While the poorest of the poor may not be the target
customers for airlines, fares between African countries are some of the
highest in the world, prohibitive even for the middle-class. On paper,
Africa would be the best suited for low-cost operations.
However, as of late last year there were only a
handful of budget airlines in the whole continent and only three had
intra-African international routes. In recent years several budget
airlines have gone bust.
There are many reasons for this sad state of
affairs. For a start, costs in Africa are not low. Insurance and leasing
costs are higher than in developed countries due to poorer safety
records and weak legal frameworks.
Of the costs that they can control, it is unclear
that budget airlines have enough margin for further reductions.
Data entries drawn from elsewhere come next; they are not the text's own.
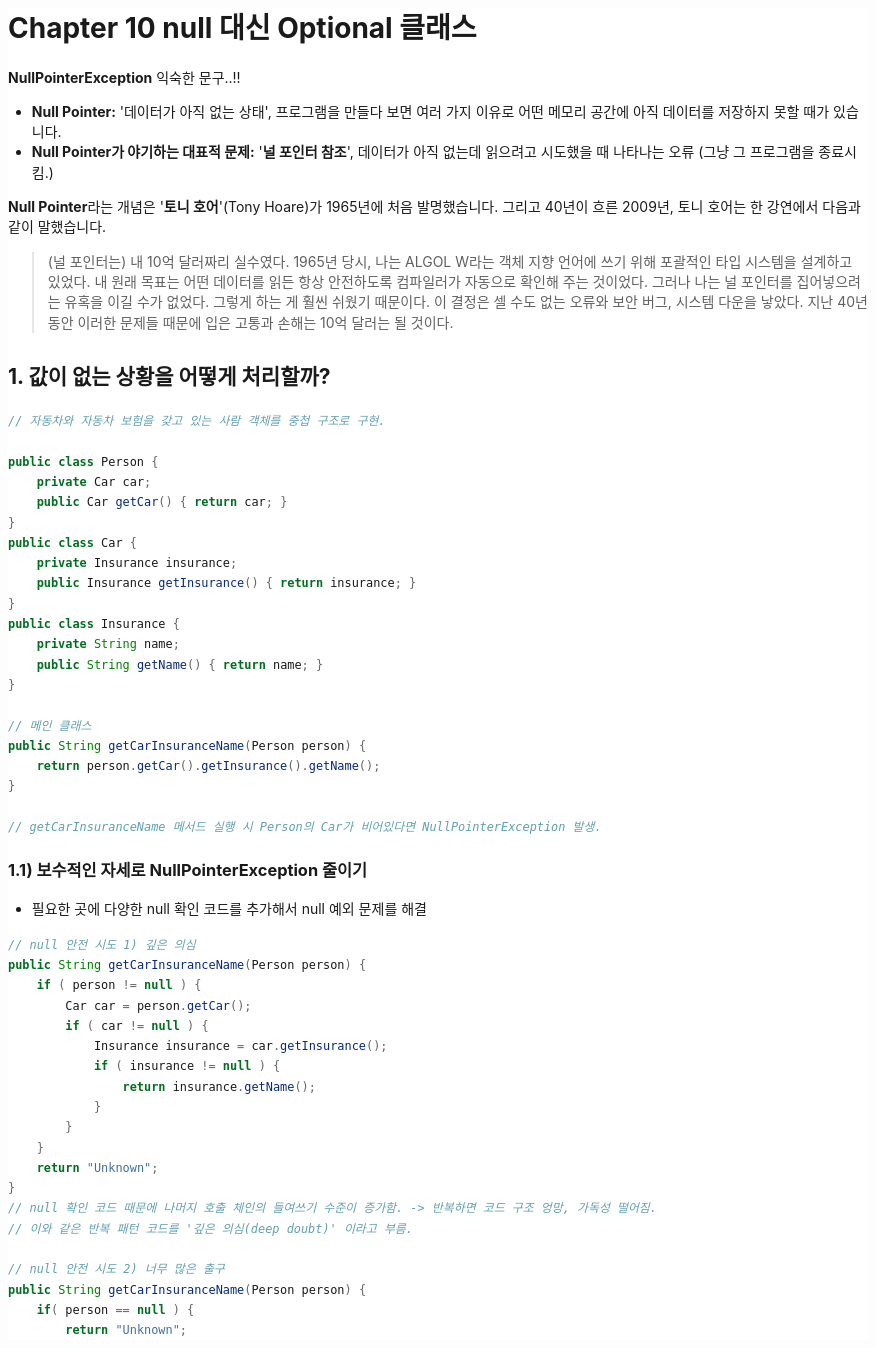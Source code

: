 # Chapter 10 null 대신 Optional 클래스

**NullPointerException** 익숙한 문구..!!

- **Null Pointer:** '데이터가 아직 없는 상태', 프로그램을 만들다 보면 여러 가지 이유로 어떤 메모리 공간에 아직 데이터를 저장하지 못할 때가 있습니다.
- **Null Pointer가 야기하는 대표적 문제:** '**널 포인터 참조**', 데이터가 아직 없는데 읽으려고 시도했을 때 나타나는 오류 (그냥 그 프로그램을 종료시킴.)

**Null Pointer**라는 개념은 '**토니 호어**'(Tony Hoare)가 1965년에 처음 발명했습니다. 그리고 40년이 흐른 2009년, 토니 호어는 한 강연에서 다음과 같이 말했습니다.

> (널 포인터는) 내 10억 달러짜리 실수였다. 1965년 당시, 나는 ALGOL W라는 객체 지향 언어에 쓰기 위해 포괄적인 타입 시스템을 설계하고 있었다. 내 원래 목표는 어떤 데이터를 읽든 항상 안전하도록 컴파일러가 자동으로 확인해 주는 것이었다. 그러나 나는 널 포인터를 집어넣으려는 유혹을 이길 수가 없었다. 그렇게 하는 게 훨씬 쉬웠기 때문이다. 이 결정은 셀 수도 없는 오류와 보안 버그, 시스템 다운을 낳았다. 지난 40년 동안 이러한 문제들 때문에 입은 고통과 손해는 10억 달러는 될 것이다.

## 1. 값이 없는 상황을 어떻게 처리할까?

```java
// 자동차와 자동차 보험을 갖고 있는 사람 객체를 중첩 구조로 구현.

public class Person {
	private Car car;
	public Car getCar() { return car; }
}
public class Car {
	private Insurance insurance;
	public Insurance getInsurance() { return insurance; }
}
public class Insurance {
	private String name;
	public String getName() { return name; }
}

// 메인 클래스
public String getCarInsuranceName(Person person) {
	return person.getCar().getInsurance().getName();
}

// getCarInsuranceName 메서드 실행 시 Person의 Car가 비어있다면 NullPointerException 발생.
```

### 1.1) 보수적인 자세로 NullPointerException 줄이기

- 필요한 곳에 다양한 null 확인 코드를 추가해서 null 예외 문제를 해결

```java
// null 안전 시도 1) 깊은 의심 
public String getCarInsuranceName(Person person) {
	if ( person != null ) { 
		Car car = person.getCar();
		if ( car != null ) {
			Insurance insurance = car.getInsurance();
			if ( insurance != null ) {
				return insurance.getName();
			}
		}
	}
	return "Unknown";
}
// null 확인 코드 때문에 나머지 호출 체인의 들여쓰기 수준이 증가함. -> 반복하면 코드 구조 엉망, 가독성 떨어짐.
// 이와 같은 반복 패턴 코드를 '깊은 의심(deep doubt)' 이라고 부름. 

// null 안전 시도 2) 너무 많은 출구
public String getCarInsuranceName(Person person) {
	if( person == null ) {
		return "Unknown";
```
Techniques that have worked so well for them in the developed countries
are inapplicable in Africa.
There are very few smaller secondary international airports that they can operate into.
Labour costs in most African countries are already
low and contribute a smaller fraction of an airline’s direct operating
costs as opposed to a European carrier.
It is also unclear whether the number of passengers
necessary to drive the high fleet utilisation that no frills airlines
rely upon exist due to low trade and tourism between African countries.
African countries also impose high taxes on air
travel. For example, a 100 per cent rebate ticket for airline staff
ticket from Nairobi to Kigali still costs Sh7,000 in taxes. This means
even if a low-cost carrier charged nothing for the flight, we would
still not approach the one dollar prices seen in Europe.
In any case, quite a few of the budget airlines are
owned by bigger, established carriers. More than any other region,
these parent companies derive a good chunk of their profits from the
African market.
Despite protestations to the contrary, they would
be unwilling to allow their low cost children to cannibalise their main
source of income, at least not in the unfettered free market sort of
way.
Probably the biggest hurdle though it the poor
implementation of various open skies agreements signed by African
countries. As it stands, opening a route between two African countries
is an ordeal with uncertain outcomes.
Sooner or later, the markets will be opened and no-frills airlines will thrive and with them bring a new wave of growth.
Hopefully the current operators will survive the significant losses that are being incurred long enough to see that day.